July 12 (Bloomberg) -- China’s train and rail-equipment companies surged in Hong Kong trading on a Shanghai Securities News report that the government may resume tenders to supply bullet trains.
China Railway Group Ltd. advanced as much as 9.6 percent to HK$3.76 in Hong Kong, and China Railway Construction Corp. jumped as much as 10.3 percent to HK$6.97 as of 1:44 p.m. local time. The two companies are the biggest Chinese builders of rail and metro lines.
China, which has the world’s biggest high-speed rail network, may start taking bids to supply bullet trains in the second half, Shanghai Securities News reported today, citing an unidentified rail transportation-equipment company.

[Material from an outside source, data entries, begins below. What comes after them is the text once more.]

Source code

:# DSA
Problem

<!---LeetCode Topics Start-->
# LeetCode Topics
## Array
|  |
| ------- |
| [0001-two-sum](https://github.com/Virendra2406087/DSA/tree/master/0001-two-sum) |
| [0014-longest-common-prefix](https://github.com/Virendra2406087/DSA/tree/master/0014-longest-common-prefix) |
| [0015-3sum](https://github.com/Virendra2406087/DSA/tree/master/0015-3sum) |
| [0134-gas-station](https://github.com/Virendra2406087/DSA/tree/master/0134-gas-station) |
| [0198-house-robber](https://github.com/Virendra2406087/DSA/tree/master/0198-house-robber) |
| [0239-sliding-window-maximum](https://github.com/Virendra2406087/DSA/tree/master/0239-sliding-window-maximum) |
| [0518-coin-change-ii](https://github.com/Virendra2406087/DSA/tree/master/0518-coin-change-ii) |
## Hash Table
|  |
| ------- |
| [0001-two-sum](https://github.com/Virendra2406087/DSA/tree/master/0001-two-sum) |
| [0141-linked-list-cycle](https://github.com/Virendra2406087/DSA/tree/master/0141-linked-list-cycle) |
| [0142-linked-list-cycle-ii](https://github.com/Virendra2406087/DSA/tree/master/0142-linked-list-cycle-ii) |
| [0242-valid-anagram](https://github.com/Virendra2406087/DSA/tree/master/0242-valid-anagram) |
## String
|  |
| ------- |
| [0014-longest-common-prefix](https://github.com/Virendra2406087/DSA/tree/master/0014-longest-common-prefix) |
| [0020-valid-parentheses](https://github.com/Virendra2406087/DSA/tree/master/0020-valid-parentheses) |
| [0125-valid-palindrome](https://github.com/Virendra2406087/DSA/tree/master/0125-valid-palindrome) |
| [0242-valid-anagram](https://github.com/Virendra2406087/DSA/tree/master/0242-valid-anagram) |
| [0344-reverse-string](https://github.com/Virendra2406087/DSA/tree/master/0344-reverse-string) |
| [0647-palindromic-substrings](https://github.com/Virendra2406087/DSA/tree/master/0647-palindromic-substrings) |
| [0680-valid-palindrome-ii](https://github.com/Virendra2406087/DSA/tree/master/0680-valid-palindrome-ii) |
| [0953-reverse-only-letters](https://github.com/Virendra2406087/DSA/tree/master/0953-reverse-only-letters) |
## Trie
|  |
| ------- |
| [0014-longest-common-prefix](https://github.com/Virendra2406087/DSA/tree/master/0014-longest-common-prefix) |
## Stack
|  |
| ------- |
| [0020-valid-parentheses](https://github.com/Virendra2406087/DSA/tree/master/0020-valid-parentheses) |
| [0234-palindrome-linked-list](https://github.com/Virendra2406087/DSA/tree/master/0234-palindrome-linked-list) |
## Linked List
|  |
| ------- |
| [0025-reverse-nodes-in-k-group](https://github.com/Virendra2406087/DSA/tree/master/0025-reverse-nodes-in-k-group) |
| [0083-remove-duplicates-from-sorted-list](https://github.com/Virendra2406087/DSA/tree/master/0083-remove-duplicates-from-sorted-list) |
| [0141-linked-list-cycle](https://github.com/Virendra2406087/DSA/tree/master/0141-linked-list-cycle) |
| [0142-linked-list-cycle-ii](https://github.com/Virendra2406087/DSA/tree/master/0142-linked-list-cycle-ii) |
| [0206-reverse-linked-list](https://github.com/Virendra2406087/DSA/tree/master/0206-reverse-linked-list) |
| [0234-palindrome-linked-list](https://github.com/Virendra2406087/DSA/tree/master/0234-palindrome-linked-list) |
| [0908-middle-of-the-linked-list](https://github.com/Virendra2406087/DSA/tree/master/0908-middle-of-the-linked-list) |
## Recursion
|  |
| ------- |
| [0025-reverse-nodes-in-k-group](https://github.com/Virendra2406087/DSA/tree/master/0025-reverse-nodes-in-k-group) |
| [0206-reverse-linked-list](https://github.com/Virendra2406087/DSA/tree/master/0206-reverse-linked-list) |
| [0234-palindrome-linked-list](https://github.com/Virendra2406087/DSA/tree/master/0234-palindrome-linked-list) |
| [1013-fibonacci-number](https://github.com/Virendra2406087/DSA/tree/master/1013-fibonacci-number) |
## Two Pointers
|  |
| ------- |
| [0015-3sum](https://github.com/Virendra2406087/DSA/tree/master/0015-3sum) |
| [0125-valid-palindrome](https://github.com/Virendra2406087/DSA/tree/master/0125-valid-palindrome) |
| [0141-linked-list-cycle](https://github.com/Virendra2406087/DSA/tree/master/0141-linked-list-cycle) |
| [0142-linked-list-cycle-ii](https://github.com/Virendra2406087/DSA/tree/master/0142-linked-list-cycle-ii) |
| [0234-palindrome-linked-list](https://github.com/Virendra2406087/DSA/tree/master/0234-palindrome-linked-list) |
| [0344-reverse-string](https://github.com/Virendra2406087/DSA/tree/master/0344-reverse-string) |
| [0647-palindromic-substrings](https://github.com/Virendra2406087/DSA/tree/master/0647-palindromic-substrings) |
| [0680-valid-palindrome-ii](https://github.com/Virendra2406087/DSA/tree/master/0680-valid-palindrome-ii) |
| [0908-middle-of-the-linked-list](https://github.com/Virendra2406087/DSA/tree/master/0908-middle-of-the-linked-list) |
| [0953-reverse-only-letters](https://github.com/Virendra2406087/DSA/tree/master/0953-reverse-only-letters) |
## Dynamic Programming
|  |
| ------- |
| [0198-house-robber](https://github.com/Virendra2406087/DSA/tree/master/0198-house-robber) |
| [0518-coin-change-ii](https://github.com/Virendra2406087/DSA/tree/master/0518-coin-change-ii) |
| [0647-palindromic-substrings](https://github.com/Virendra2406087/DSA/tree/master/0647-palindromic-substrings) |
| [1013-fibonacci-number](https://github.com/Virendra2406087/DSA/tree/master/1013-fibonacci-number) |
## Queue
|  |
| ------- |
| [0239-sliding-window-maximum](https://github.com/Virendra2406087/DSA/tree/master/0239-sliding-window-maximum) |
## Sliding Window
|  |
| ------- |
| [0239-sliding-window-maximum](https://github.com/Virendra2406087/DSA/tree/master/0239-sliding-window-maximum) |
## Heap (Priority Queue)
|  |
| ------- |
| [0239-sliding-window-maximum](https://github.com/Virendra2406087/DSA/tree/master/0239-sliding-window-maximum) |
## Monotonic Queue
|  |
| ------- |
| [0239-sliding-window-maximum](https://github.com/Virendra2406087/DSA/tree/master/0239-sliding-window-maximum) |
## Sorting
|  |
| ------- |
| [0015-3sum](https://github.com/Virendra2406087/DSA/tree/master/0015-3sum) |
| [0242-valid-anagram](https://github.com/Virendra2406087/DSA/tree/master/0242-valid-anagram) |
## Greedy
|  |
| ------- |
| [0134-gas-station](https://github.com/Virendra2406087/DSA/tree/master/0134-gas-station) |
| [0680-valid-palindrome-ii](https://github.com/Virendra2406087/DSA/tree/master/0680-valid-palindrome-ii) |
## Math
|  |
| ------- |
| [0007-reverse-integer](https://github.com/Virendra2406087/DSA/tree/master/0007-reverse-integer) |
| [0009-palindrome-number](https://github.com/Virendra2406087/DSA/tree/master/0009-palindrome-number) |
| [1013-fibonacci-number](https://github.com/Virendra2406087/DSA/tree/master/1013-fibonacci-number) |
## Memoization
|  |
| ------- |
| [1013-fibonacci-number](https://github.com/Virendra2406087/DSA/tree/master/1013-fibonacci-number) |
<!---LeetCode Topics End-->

Orders were withheld last year because of the nation’s leadership transition, according to JPMorgan Chase & Co.
“This is a short-term positive for train providers as there will be an increase in orders,” Li Kun, an analyst at Northeast Securities Co., said by phone.
China will budget 650 billion yuan ($106 billion) in 2013 on rail-related fixed-asset investment, more than the 631 billion yuan spent last year, Rail Minister Sheng Guangzu said in January, according to Xinhua News Agency.
The government could start accepting bids for high-speed trains as early as August, according to Xu Minle, an analyst at Bank of China International Ltd. in Shanghai.
The Ministry of Railways was dismantled earlier this year as the government sought to rein in graft and red tape. It was divided into two entities, and a new company China Railway Corp. was formed to take over commercial operations.
The reform comes after allegations of corruption surrounding rail construction, along with a 2011 bullet-train crash in the eastern city of Wenzhou that killed 40 people. Former Railway Minister Liu Zhijun was given a suspended death sentence on July 8 for abuse of power and taking bribes.
The development of the railroad network could help absorb overcapacity in steel and cement industries, 21st Century Business Herald reported today, citing unidentified people close to China Railway Corp. Rail infrastructure investment this year may exceed by “a little” the 520 billion yuan target set by the former railway ministry, the report said.
Trainmaker CSR Corp., gained 7.5 percent to HK$4.72 in Hong Kong, while its shares in Shanghai gained 3.9 percent to 3.77 yuan in Shanghai.
China Railway Group rose 8.9 percent to HK$3.73 at 1:44 p.m, and China Railway Construction gained 9.7 percent to HK$6.93 as of 1:44 p.m. local time. The two companies are the biggest Chinese builders of rail and metro lines.